**Work to complete**
When you reach a picture, skip it, and retype every line below exactly.

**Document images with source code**
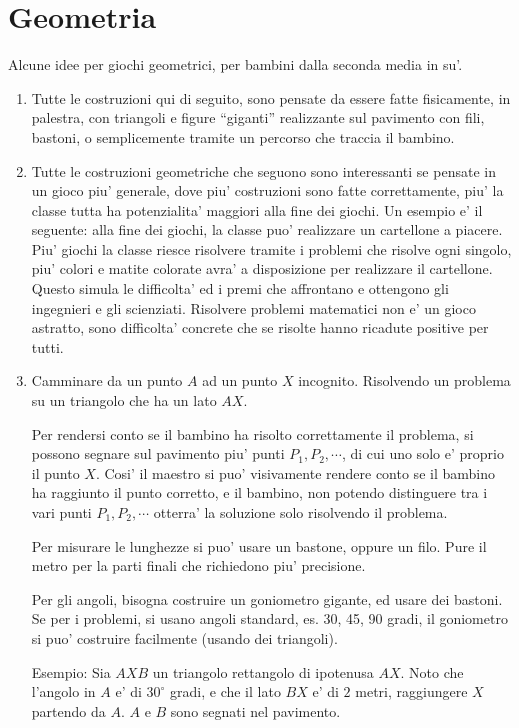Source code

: \documentclass[a4paper]{article}
\begin{document}
\section{Geometria}

Alcune idee per giochi geometrici, per bambini dalla seconda media in su'.

\begin{enumerate}
    \item Tutte le costruzioni qui di seguito, sono pensate da essere fatte fisicamente, in palestra, con triangoli e figure ``giganti'' realizzante sul pavimento con fili, bastoni, o semplicemente tramite un percorso che traccia il bambino.

    \item Tutte le costruzioni geometriche che seguono sono interessanti se pensate in un gioco piu' generale, dove piu' costruzioni sono fatte correttamente, piu' la classe tutta ha potenzialita' maggiori alla fine dei giochi. Un esempio e' il seguente: alla fine dei giochi, la classe puo' realizzare un cartellone a piacere. Piu' giochi la classe riesce risolvere tramite i problemi che risolve ogni singolo, piu' colori e matite colorate avra' a disposizione per realizzare il cartellone. Questo simula le difficolta' ed i premi che affrontano e ottengono gli ingegnieri e gli scienziati. Risolvere problemi matematici non e' un gioco astratto, sono difficolta' concrete che se risolte hanno ricadute positive per tutti.
    \item Camminare da un punto $A$ ad un punto $X$ incognito. Risolvendo un problema su un triangolo che ha un lato $AX$. 

        Per rendersi conto se il bambino ha risolto correttamente il problema, si possono segnare sul pavimento piu' punti $P_1,P_2,\cdots$, di cui uno solo e' proprio il punto $X$. Cosi' il maestro si puo' visivamente rendere conto se il bambino ha raggiunto il punto corretto, e il bambino, non potendo distinguere tra i vari punti $P_1,P_2,\cdots$ otterra' la soluzione solo risolvendo il problema.

        Per misurare le lunghezze si puo' usare un bastone, oppure un filo. Pure il metro per la parti finali che richiedono piu' precisione.

        Per gli angoli, bisogna costruire un goniometro gigante, ed usare dei bastoni. Se per i problemi, si usano angoli standard, es. 30, 45, 90 gradi, il goniometro si puo' costruire facilmente (usando dei triangoli).

        Esempio: Sia $AXB$ un triangolo rettangolo di ipotenusa $AX$. Noto che l'angolo in $A$ e' di $30^{\circ}$ gradi, e che il lato $BX$ e' di $2$ metri, raggiungere $X$ partendo da $A$. $A$ e $B$ sono segnati nel pavimento.
    

\end{enumerate}
\end{document}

**Written reply**
Source code

: \documentclass[a4paper]{article}
\begin{document}
\section{Geometria}

Alcune idee per giochi geometrici, per bambini dalla seconda media in su'.

\begin{enumerate}
    \item Tutte le costruzioni qui di seguito, sono pensate da essere fatte fisicamente, in palestra, con triangoli e figure ``giganti'' realizzante sul pavimento con fili, bastoni, o semplicemente tramite un percorso che traccia il bambino.

    \item Tutte le costruzioni geometriche che seguono sono interessanti se pensate in un gioco piu' generale, dove piu' costruzioni sono fatte correttamente, piu' la classe tutta ha potenzialita' maggiori alla fine dei giochi. Un esempio e' il seguente: alla fine dei giochi, la classe puo' realizzare un cartellone a piacere. Piu' giochi la classe riesce risolvere tramite i problemi che risolve ogni singolo, piu' colori e matite colorate avra' a disposizione per realizzare il cartellone. Questo simula le difficolta' ed i premi che affrontano e ottengono gli ingegnieri e gli scienziati. Risolvere problemi matematici non e' un gioco astratto, sono difficolta' concrete che se risolte hanno ricadute positive per tutti.
    \item Camminare da un punto $A$ ad un punto $X$ incognito. Risolvendo un problema su un triangolo che ha un lato $AX$. 

        Per rendersi conto se il bambino ha risolto correttamente il problema, si possono segnare sul pavimento piu' punti $P_1,P_2,\cdots$, di cui uno solo e' proprio il punto $X$. Cosi' il maestro si puo' visivamente rendere conto se il bambino ha raggiunto il punto corretto, e il bambino, non potendo distinguere tra i vari punti $P_1,P_2,\cdots$ otterra' la soluzione solo risolvendo il problema.

        Per misurare le lunghezze si puo' usare un bastone, oppure un filo. Pure il metro per la parti finali che richiedono piu' precisione.

        Per gli angoli, bisogna costruire un goniometro gigante, ed usare dei bastoni. Se per i problemi, si usano angoli standard, es. 30, 45, 90 gradi, il goniometro si puo' costruire facilmente (usando dei triangoli).

        Esempio: Sia $AXB$ un triangolo rettangolo di ipotenusa $AX$. Noto che l'angolo in $A$ e' di $30^{\circ}$ gradi, e che il lato $BX$ e' di $2$ metri, raggiungere $X$ partendo da $A$. $A$ e $B$ sono segnati nel pavimento.
    

\end{enumerate}
\end{document}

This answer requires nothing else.